In his early forties, Butler was buying pair after pair — trying one brand that felt too young and sporty, another that felt like it was designed for a different kind of bloke entirely. Nothing fit who he was. A friend also pointed out something harder to hear: that Butler went "very dark" during quiet stretches between contract jobs in film and marketing. He needed something to keep him going between the big projects. A hobby. A creative outlet.
Those two realisations collided at the same moment, and Sluggers was born.
What followed was an education in how differently bodies actually work.
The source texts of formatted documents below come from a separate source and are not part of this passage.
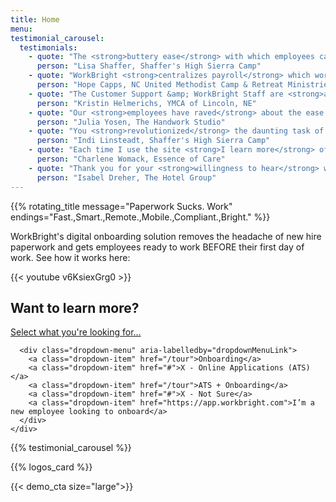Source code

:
 ```yaml
---
title: Home
menu:
testimonial_carousel:
  testimonials:
    - quote: "The <strong>buttery ease</strong> with which employees can access/submit forms is unreal!"
      person: "Lisa Shaffer, Shaffer's High Sierra Camp"
    - quote: "WorkBright <strong>centralizes payroll</strong> which works really well for <strong>remote sites</strong> with limited storage."
      person: "Hope Capps, NC United Methodist Camp & Retreat Ministries"
    - quote: "The Customer Support &amp; WorkBright Staff are <strong>awesome to work with!</strong> Help in every aspect they can."
      person: "Kristin Helmerichs, YMCA of Lincoln, NE"
    - quote: "Our <strong>employees have raved</strong> about the ease of the system and I have such <strong>peace of mind!</strong>"
      person: "Julia Yosen, The Handwork Studio"
    - quote: "You <strong>revolutionized</strong> the daunting task of forms! Thanks."
      person: "Indi Linsteadt, Shaffer's High Sierra Camp"
    - quote: "Each time I use the site <strong>I learn more</strong> of the dynamics and capabilities of use!"
      person: "Charlene Womack, Essence of Care"
    - quote: "Thank you for your <strong>willingness to hear</strong> what your users need to get the most out of WorkBright!"
      person: "Isabel Dreher, The Hotel Group"
---
```



{{% rotating_title message="Paperwork Sucks. Work" endings="Fast.,Smart.,Remote.,Mobile.,Compliant.,Bright." %}}


WorkBright's digital onboarding solution removes the headache of new hire paperwork and gets employees ready to work BEFORE their first day of work. See how it works here:

{{< youtube v6KsiexGrg0 >}}

## Want to learn more?


<div class='row'>
  <div class='col-md-10 offset-md-1'>
    <div class="dropdown dropdown-nav">
      <a class="btn btn-secondary btn-lg dropdown-toggle" href="https://example.com" id="dropdownMenuLink" data-toggle="dropdown" aria-haspopup="true" aria-expanded="false">
        Select what you're looking for...
      </a>

      <div class="dropdown-menu" aria-labelledby="dropdownMenuLink">
        <a class="dropdown-item" href="/tour">Onboarding</a>
        <a class="dropdown-item" href="#">X - Online Applications (ATS)</a>
        <a class="dropdown-item" href="/tour">ATS + Onboarding</a>
        <a class="dropdown-item" href="#">X - Not Sure</a>
        <a class="dropdown-item" href="https://app.workbright.com">I’m a new employee looking to onboard</a>
      </div>
    </div>
  </div>
</div>


{{% testimonial_carousel %}}

{{% logos_card %}}

{{< demo_cta size="large">}}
Butler used himself as the fit model initially — a self-described "rectangle" body shape, no taper, big legs and a big backside — and quickly realised his proportions told him almost nothing about anyone else's. He scrapped his entire first year of stock and started over, eventually developing four distinct cuts: the Classics, the Racer Backs, the DTs, and a new style on the way. Each is designed to flatter a different body shape and height.
The design philosophy is equally personal: if he won't wear it, he won't sell it. Vertical stripes bulge at the sides. Horizontal ones create an odd belt effect. Large brand logos feel like wearing someone else's identity. Fun prints — bananas, dragon fruit, cactuses — hit the sweet spot of playful without being loud for the sake of it.
"The world has six billion people in it," Butler says. "If I find 200,000 other blokes like me, I'll be doing alright." By all indications, he's well on his way.